Aktionäre müssen dabei nicht immer selbst juristisch aktiv werden. Aktionärsvertreter wie die DSW oder die Schutzgemeinschaft der Kapitalanleger (SdK) strengen die Verfahren meist stellvertretend an, deren Ergebnisse dann für alle Aktionäre gelten. Allein die DSW führt zurzeit rund 50 Spruchverfahren durch.

Was am Ende für den Aktionär übrig bleibt, entscheidet auch der Fiskus. So gilt etwa im Fall Aventis: Wer die Papiere weniger als ein Jahr lang im Depot hat, muss die Hälfte der Abfindung versteuern. Auch die Alternative, statt einer Barabfindung den Aktientausch zu akzeptieren, ist nicht immer vorteilhaft. Mit dem Zeitpunkt des Tauschs beginnt eine neue Spekulationsfrist von zwölf Monaten.
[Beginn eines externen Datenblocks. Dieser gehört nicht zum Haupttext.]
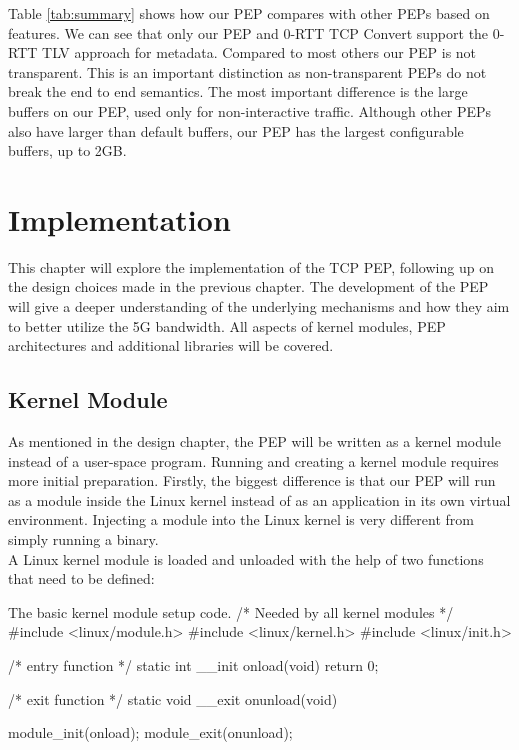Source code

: \documentclass[a4paper,english, 11pt]{report}
\begin{document}
Table \ref{tab:summary} shows how our PEP compares with other PEPs based on features. We can see that only our PEP and 0-RTT TCP Convert support the 0-RTT TLV approach for metadata. Compared to most others our PEP is not transparent. This is an important distinction as non-transparent PEPs do not break the end to end semantics. The most important difference is the large buffers on our PEP, used only for non-interactive traffic. Although other PEPs also have larger than default buffers, our PEP has the largest configurable buffers, up to 2GB.\\




\chapter{Implementation}
This chapter will explore the implementation of the TCP PEP, following up on the design choices made in the previous chapter. The development of the PEP will give a deeper understanding of the underlying mechanisms and how they aim to better utilize the 5G bandwidth. All aspects of kernel modules, PEP architectures and additional libraries will be covered.

\section{Kernel Module}
As mentioned in the design chapter, the PEP will be written as a kernel module instead of a user-space program. Running and creating a kernel module requires more initial preparation. Firstly, the biggest difference is that our PEP will run as a module inside the Linux kernel instead of as an application in its own virtual environment. Injecting a module into the Linux kernel is very different from simply running a binary.\\

A Linux kernel module is loaded and unloaded with the help of two functions that need to be defined:\\

\begin{autonumlstlisting}[label=lst:module_example]{The basic kernel module setup code.}
/* Needed by all kernel modules */
#include <linux/module.h> 
#include <linux/kernel.h>
#include <linux/init.h>

/* entry function */
static int __init onload(void) {
    return 0;
}

/* exit function */
static void __exit onunload(void) {
    
}

module_init(onload);
module_exit(onunload);
\end{autonumlstlisting}
\end{document}
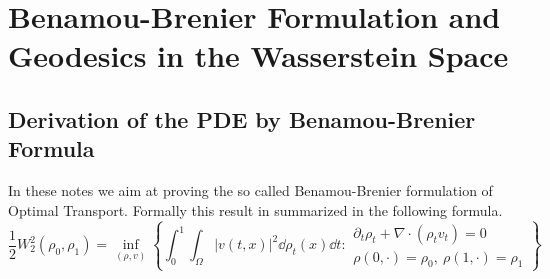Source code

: \newpage
\chapter{Benamou-Brenier Formulation and Geodesics in the Wasserstein Space}

\section{Derivation of the PDE by Benamou-Brenier Formula}

In these notes we aim at proving the so called Benamou-Brenier formulation of Optimal Transport. Formally this result in summarized in the following formula.
\begin{equation}
\label{Benamou-Brenier_informal}
\tag{BB}
\frac{1}{2}W^2_2(\rho_0, \rho_1) 
= 
\inf_{(\rho, v)}
\left\{
\int_0^1\int_{\Omega}\left|v(t,x)\right|^2 \dd \rho_t(x)\dd t: 
\begin{array}{c}
\partial_t \rho_t + \nabla\cdot\left(\rho_t v_t\right) = 0\\
\rho(0,\cdot) = \rho_0, \ \rho(1, \cdot) = \rho_1 
\end{array}
\right\}
\end{equation}

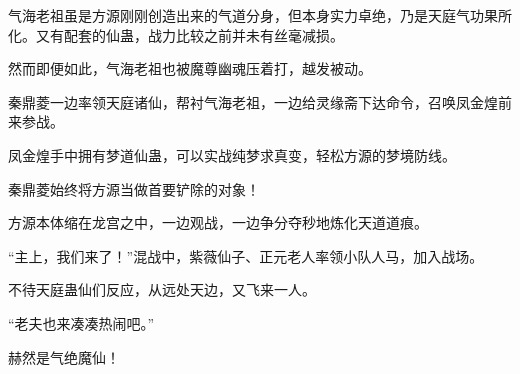 \begin{this_body}
气海老祖虽是方源刚刚创造出来的气道分身，但本身实力卓绝，乃是天庭气功果所化。又有配套的仙蛊，战力比较之前并未有丝毫减损。

然而即便如此，气海老祖也被魔尊幽魂压着打，越发被动。

秦鼎菱一边率领天庭诸仙，帮衬气海老祖，一边给灵缘斋下达命令，召唤凤金煌前来参战。

凤金煌手中拥有梦道仙蛊，可以实战纯梦求真变，轻松方源的梦境防线。

秦鼎菱始终将方源当做首要铲除的对象！

方源本体缩在龙宫之中，一边观战，一边争分夺秒地炼化天道道痕。

“主上，我们来了！”混战中，紫薇仙子、正元老人率领小队人马，加入战场。

不待天庭蛊仙们反应，从远处天边，又飞来一人。

“老夫也来凑凑热闹吧。”

赫然是气绝魔仙！

\end{this_body}

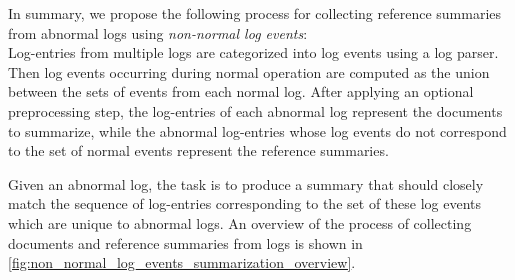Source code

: In summary, we propose the following process for collecting reference summaries from abnormal logs using \emph{non-normal log events}:\\
Log-entries from multiple logs are categorized into log events using a log parser.
Then log events occurring during normal operation are computed as the union between the sets of events from each normal log.
After applying an optional preprocessing step, the log-entries of each abnormal log represent the documents to summarize,
while the abnormal log-entries whose log events do not correspond to the set of normal events represent the reference summaries.

Given an abnormal log,
the task is to produce a summary that should closely match the sequence of log-entries
corresponding to the set of these log events which are unique to abnormal logs.
An overview of the process of collecting documents and reference summaries from logs is shown in \autoref{fig:non_normal_log_events_summarization_overview}.

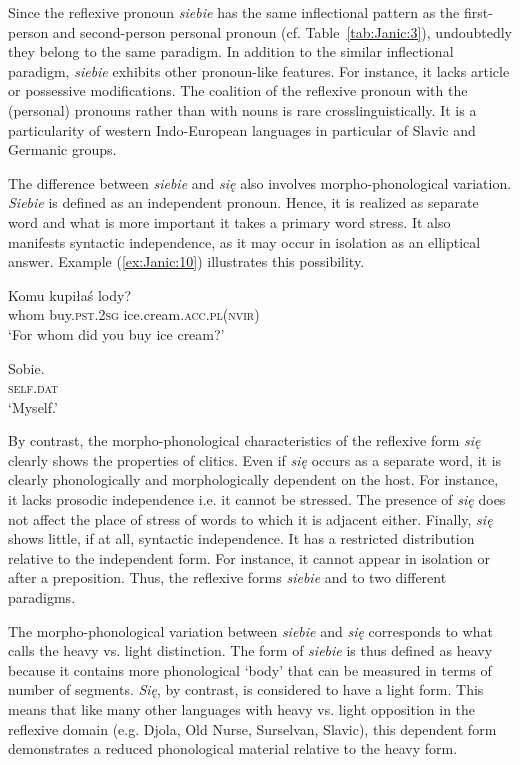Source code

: \documentclass[output=paper]{langscibook}
\begin{document}
Since the reflexive pronoun \textit{siebie} has the same inflectional pattern as the first-person and second-person personal pronoun (cf. Table~\ref{tab:Janic:3}), undoubtedly they belong to the same paradigm. In addition to the similar inflectional paradigm, \textit{siebie} exhibits other pronoun-like features. For instance, it lacks article or possessive modifications. The coalition of the reflexive pronoun with the (personal) pronouns rather than with nouns is rare crosslinguistically. It is a particularity of western Indo-European languages in particular of Slavic and Germanic groups.

The difference between \textit{siebie} and \textit{się} also involves morpho-phonological variation. \textit{Siebie} is defined as an independent pronoun. Hence, it is realized as separate word and what is more important it takes a primary word stress. It also manifests syntactic independence, as it may occur in isolation as an elliptical answer. Example (\ref{ex:Janic:10}) illustrates this possibility.

\ea \label{ex:Janic:10}
\ea \label{ex:Janic:10a}
\gll Komu	kupiłaś		 lody? \\
		whom	buy.\textsc{pst.2sg}	ice.cream.\textsc{acc.pl(nvir)} \\
\glt ‘For whom did you buy ice cream?’

\ex \label{ex:Janic:10b}
\gll Sobie.\\
		\textsc{self.dat}	\\
\glt ‘Myself.’ \citep[278]{Sadowska2012}
\z
\z

By contrast, the morpho-phonological characteristics of the reflexive form \textit{się} clearly shows the properties of clitics. Even if \textit{się} occurs as a separate word, it is clearly phonologically and morphologically dependent on the host. For instance, it lacks prosodic independence i.e. it cannot be stressed. The presence of \textit{się} does not affect the place of stress of words to which it is adjacent either. Finally, \textit{się} shows little, if at all, syntactic independence. It has a restricted distribution relative to the independent form. For instance, it cannot appear in isolation or after a preposition. Thus, the reflexive forms \textit{siebie} and to two different paradigms.

The morpho-phonological variation between \textit{siebie} and \textit{się} corresponds to what \citet{Kemmer1993}  calls the heavy vs. light distinction. The form of \textit{siebie} is thus defined as heavy because it contains more phonological ‘body’ that can be measured in terms of number of segments. \textit{Się}, by contrast, is considered to have a light form. This means that like many other languages with heavy vs. light opposition in the reflexive domain (e.g. Djola, Old Nurse, Surselvan, Slavic), this dependent form demonstrates a reduced phonological material relative to the heavy form. 
\end{document}
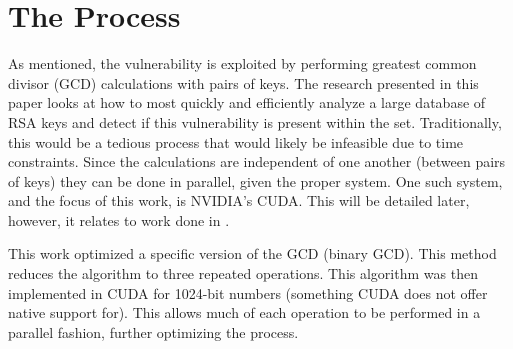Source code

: \documentclass[12pt]{ucthesis}
\begin{document}
\section{The Process}
As mentioned, the vulnerability is exploited by performing greatest common
divisor (GCD) calculations with pairs of keys. The research presented in this
paper looks at how to most quickly and efficiently analyze a large database of
RSA keys and detect if this vulnerability is present within the set.
Traditionally, this would be a tedious process that would likely be infeasible
due to time constraints. Since the calculations are independent of one another
(between pairs of keys) they can be done in parallel, given the proper system.
One such system, and the focus of this work, is NVIDIA's CUDA. This will be
detailed later, however, it relates to work done in \cite{fujimoto2009high}. 

This work optimized a specific version of the GCD (binary GCD). This method
reduces the algorithm to three repeated operations. This algorithm was then
implemented in CUDA for 1024-bit numbers (something CUDA does not offer native
support for). This allows much of each operation to be performed in a parallel
fashion, further optimizing the process.

%
%
%
\end{document}
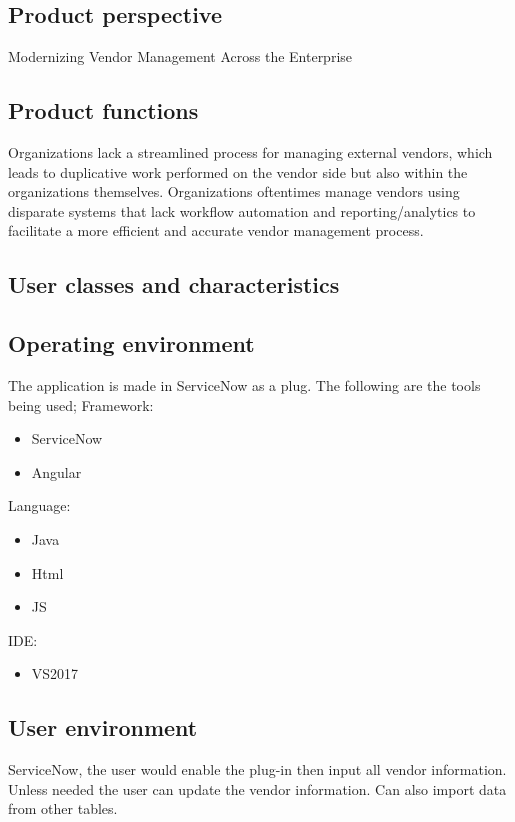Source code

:\documentclass[10pt]{article}
\begin{document}
\subsection{Product perspective}

Modernizing Vendor Management Across the Enterprise

\subsection{Product functions}

Organizations lack a streamlined process for managing external vendors, which leads to duplicative work performed on the vendor side but also within the organizations themselves. Organizations oftentimes manage vendors using disparate systems that lack workflow automation and reporting/analytics to facilitate a more efficient and accurate vendor management process.

\subsection{User classes and characteristics}

\lipsum[10]

\subsection{Operating environment}

The application is made in ServiceNow as a plug. The following are the tools being used;
Framework:
\begin{itemize}
	\item ServiceNow
	\item Angular
\end{itemize}
Language:
\begin{itemize}
	\item Java
	\item Html
	\item JS
\end{itemize}
IDE:
\begin{itemize}
	\item VS2017
\end{itemize}

\subsection{User environment}

ServiceNow, the user would enable the plug-in then input all vendor information. Unless needed the user can update the vendor information. Can also import data from other tables. 
\end{document}
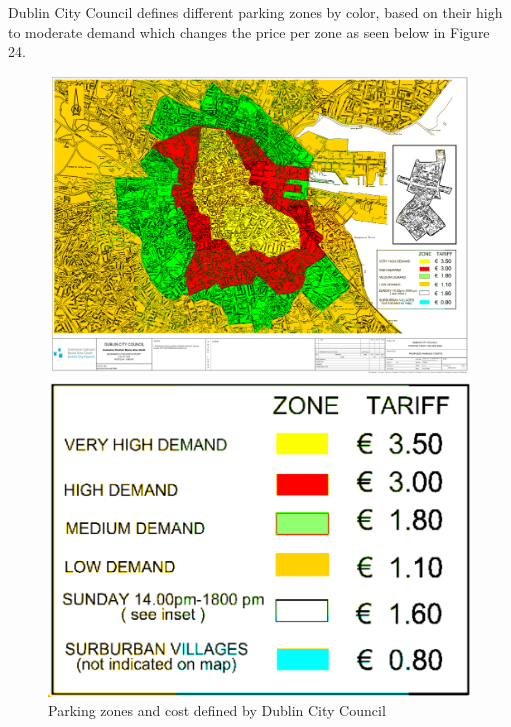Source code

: Dublin City Council defines different parking zones by color, based on their
high to moderate demand which changes the price per zone as seen below in Figure
24.

\begin{figure}[htbp]
  \centering
  \begin{minipage}{0.45\textwidth}
    \centering
    \includegraphics[width=\textwidth]{images/Parking_zones_map.png}
  \end{minipage}
  \hfill
  \begin{minipage}{0.45\textwidth}
    \centering
    \includegraphics[width=\textwidth]{images/Parking_zones_cost.png}
  \end{minipage}
  \caption{Parking zones and cost defined by Dublin City Council}
  \label{fig:Parking_zones}
\end{figure}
Wer nicht selbst Aktionär eines Unternehmen ist, bei dem Abfindung oder Squeeze-out auf der Tagesordnung stehen, kann per Zertifikat von solchen Szenarien profitieren. Sal. Oppenheim bietet ein Squeeze-out-Zertifikat (ISIN: DE000SAL2QZ2) an, das zehn Kandidaten enthält, die Kursgewinne versprechen: Ergo, SAP, Hoechst, Brau und Brunnen, Celanese, Audi, Gea, Strabag, Vereins- und Westbank sowie Harpen. Das Angebot hat aber seinen Preis. Die Bank lässt sich die Dienstleistung mit üppigen Managementgebühren honorieren.